_YOUR OBJECTIVE_
Exact reproduction of every record is required, and pictures are to be excluded.

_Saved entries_
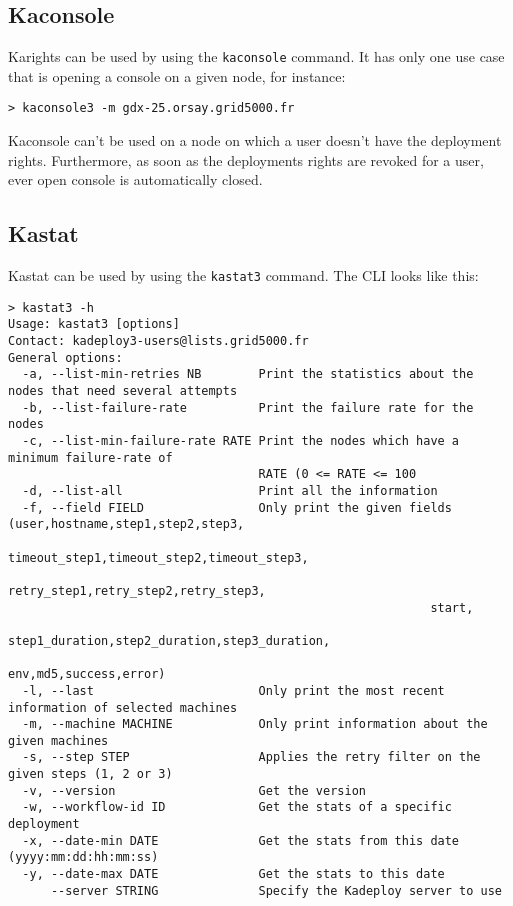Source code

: \documentclass[a4wide,10pt,oneside]{book}
\begin{document}
\subsection{Kaconsole}\label{sec:kaconsole}
Karights can be used by using the \texttt{kaconsole} command. It has only one use case that is opening a console on a given node, for instance:
\begin{verbatim}
> kaconsole3 -m gdx-25.orsay.grid5000.fr
\end{verbatim}

Kaconsole can't be used on a node on which a user doesn't have the deployment rights. Furthermore, as soon as the deployments rights are revoked for a user, ever open console is automatically closed.

\subsection{Kastat}\label{sec:kastat}
Kastat can be used by using the \texttt{kastat3} command. The CLI looks like this:
\begin{small}
\begin{verbatim}
> kastat3 -h
Usage: kastat3 [options]
Contact: kadeploy3-users@lists.grid5000.fr
General options:
  -a, --list-min-retries NB        Print the statistics about the nodes that need several attempts
  -b, --list-failure-rate          Print the failure rate for the nodes
  -c, --list-min-failure-rate RATE Print the nodes which have a minimum failure-rate of
                                   RATE (0 <= RATE <= 100
  -d, --list-all                   Print all the information
  -f, --field FIELD                Only print the given fields (user,hostname,step1,step2,step3,
                                                           timeout_step1,timeout_step2,timeout_step3,
                                                           retry_step1,retry_step2,retry_step3,
                                                           start,
                                                           step1_duration,step2_duration,step3_duration,
                                                           env,md5,success,error)
  -l, --last                       Only print the most recent information of selected machines
  -m, --machine MACHINE            Only print information about the given machines
  -s, --step STEP                  Applies the retry filter on the given steps (1, 2 or 3)
  -v, --version                    Get the version
  -w, --workflow-id ID             Get the stats of a specific deployment
  -x, --date-min DATE              Get the stats from this date (yyyy:mm:dd:hh:mm:ss)
  -y, --date-max DATE              Get the stats to this date
      --server STRING              Specify the Kadeploy server to use
\end{verbatim}
\end{small}
\end{document}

_SOLVED PROBLEM_
Source code

: \documentclass[a4wide,10pt,oneside]{book}
\begin{document}
\subsection{Kaconsole}\label{sec:kaconsole}
Karights can be used by using the \texttt{kaconsole} command. It has only one use case that is opening a console on a given node, for instance:
\begin{verbatim}
> kaconsole3 -m gdx-25.orsay.grid5000.fr
\end{verbatim}

Kaconsole can't be used on a node on which a user doesn't have the deployment rights. Furthermore, as soon as the deployments rights are revoked for a user, ever open console is automatically closed.

\subsection{Kastat}\label{sec:kastat}
Kastat can be used by using the \texttt{kastat3} command. The CLI looks like this:
\begin{small}
\begin{verbatim}
> kastat3 -h
Usage: kastat3 [options]
Contact: kadeploy3-users@lists.grid5000.fr
General options:
  -a, --list-min-retries NB        Print the statistics about the nodes that need several attempts
  -b, --list-failure-rate          Print the failure rate for the nodes
  -c, --list-min-failure-rate RATE Print the nodes which have a minimum failure-rate of
                                   RATE (0 <= RATE <= 100
  -d, --list-all                   Print all the information
  -f, --field FIELD                Only print the given fields (user,hostname,step1,step2,step3,
                                                           timeout_step1,timeout_step2,timeout_step3,
                                                           retry_step1,retry_step2,retry_step3,
                                                           start,
                                                           step1_duration,step2_duration,step3_duration,
                                                           env,md5,success,error)
  -l, --last                       Only print the most recent information of selected machines
  -m, --machine MACHINE            Only print information about the given machines
  -s, --step STEP                  Applies the retry filter on the given steps (1, 2 or 3)
  -v, --version                    Get the version
  -w, --workflow-id ID             Get the stats of a specific deployment
  -x, --date-min DATE              Get the stats from this date (yyyy:mm:dd:hh:mm:ss)
  -y, --date-max DATE              Get the stats to this date
      --server STRING              Specify the Kadeploy server to use
\end{verbatim}
\end{small}
\end{document}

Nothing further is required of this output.